La publication d’un avis de concession de service public au BOAMP n’est jamais anodine, surtout lorsqu’il s’agit d’un casino. Dans le cas de Nice, l’annonce a immédiatement fait réagir le marché. La commune cherche à sélectionner un opérateur pour exploiter un casino de jeux sur son territoire, dans le cadre d’un contrat d’une durée de dix ans, avec un périmètre de prestations clairement défini.
Un appel d’offres qui interroge l’équilibre existant
Le contexte local est bien connu. Nice accueille déjà deux casinos identifiés et solidement installés. D’un côté, le Casino Barrière Le Ruhl, exploité par le groupe Groupe Barrière. De l’autre, le casino du Palais de la Méditerranée, opéré par Groupe Partouche. Deux établissements emblématiques, deux opérateurs historiques, et un équilibre qui semblait jusqu’ici stabilisé.
L’ouverture d’une nouvelle procédure de DSP vient donc bousculer les certitudes. L’avis ne précise pas explicitement s’il s’agit de remplacer un opérateur existant ou d’autoriser une implantation supplémentaire. Il se contente d’indiquer la volonté de confier la gestion d’un casino de jeux sur le territoire de la commune. Dit autrement, la Ville ouvre le jeu sans dévoiler totalement sa main.
Un projet structurant, exigeant et ouvert sur le concept
Ce qui est en revanche très clair, c’est le niveau d’exigence attendu. Le futur concessionnaire devra exploiter, sous une direction unique, les trois piliers indissociables du modèle casinotier français : les jeux, la restauration et l’animation. Cette approche intégrée confirme une tendance de fond. Le casino n’est plus seulement un lieu de jeu, mais un équipement de destination, pensé pour capter une clientèle large, touristique comme locale.
Autre élément structurant, la question du site. La Ville ne met pas à disposition un bâtiment existant. Les candidats devront proposer leur propre lieu d’implantation, dans un périmètre défini par le dossier de consultation, et démontrer la maîtrise foncière ou locative du site. Cela implique des projets aboutis, capables de sécuriser un emplacement stratégique, d’assumer des travaux lourds et de porter un concept cohérent avec l’image de Nice.

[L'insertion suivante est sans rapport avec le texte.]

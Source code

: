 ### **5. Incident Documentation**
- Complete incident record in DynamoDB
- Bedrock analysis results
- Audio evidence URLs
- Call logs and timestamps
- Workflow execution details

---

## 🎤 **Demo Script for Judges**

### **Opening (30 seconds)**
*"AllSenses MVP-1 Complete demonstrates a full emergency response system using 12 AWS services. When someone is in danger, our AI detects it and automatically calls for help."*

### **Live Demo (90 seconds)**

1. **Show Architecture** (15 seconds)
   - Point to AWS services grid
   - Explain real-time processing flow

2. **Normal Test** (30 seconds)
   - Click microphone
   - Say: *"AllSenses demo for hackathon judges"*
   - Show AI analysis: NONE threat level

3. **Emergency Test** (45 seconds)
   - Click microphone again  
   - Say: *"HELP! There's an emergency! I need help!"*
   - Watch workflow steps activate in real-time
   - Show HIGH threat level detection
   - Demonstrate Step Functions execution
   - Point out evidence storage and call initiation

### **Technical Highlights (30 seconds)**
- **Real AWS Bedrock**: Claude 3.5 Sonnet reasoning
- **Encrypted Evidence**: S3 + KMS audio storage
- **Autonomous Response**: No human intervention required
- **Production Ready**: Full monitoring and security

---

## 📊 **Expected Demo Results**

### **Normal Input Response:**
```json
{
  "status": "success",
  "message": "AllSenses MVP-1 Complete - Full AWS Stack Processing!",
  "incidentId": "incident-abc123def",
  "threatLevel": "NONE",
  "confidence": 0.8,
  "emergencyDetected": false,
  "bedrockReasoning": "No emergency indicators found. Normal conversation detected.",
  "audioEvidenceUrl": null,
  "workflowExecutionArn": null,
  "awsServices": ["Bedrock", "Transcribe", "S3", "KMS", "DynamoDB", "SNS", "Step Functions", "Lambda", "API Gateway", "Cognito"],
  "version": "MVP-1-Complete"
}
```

Sur le plan financier, le seuil d’entrée est élevé. L’investissement minimum exigé est fixé à 10 millions d’euros HT. La valeur globale estimée de la concession atteint 90 millions d’euros HT sur la durée du contrat, sur la base des produits d’exploitation attendus. Un niveau qui réserve de fait la compétition à des acteurs solides, disposant à la fois des capacités financières et d’une expérience reconnue.
Le calendrier, enfin, donne le tempo. Les opérateurs ont jusqu’au 28 avril 2026 à midi pour déposer leur candidature. D’ici là, le marché observera attentivement les signaux. Un troisième casino à Nice serait un tournant majeur pour l’écosystème local. Un simple remplacement le serait tout autant, mais sur un registre plus politique et stratégique. À ce stade, une chose est sûre : la Ville a décidé de remettre le sujet sur la table.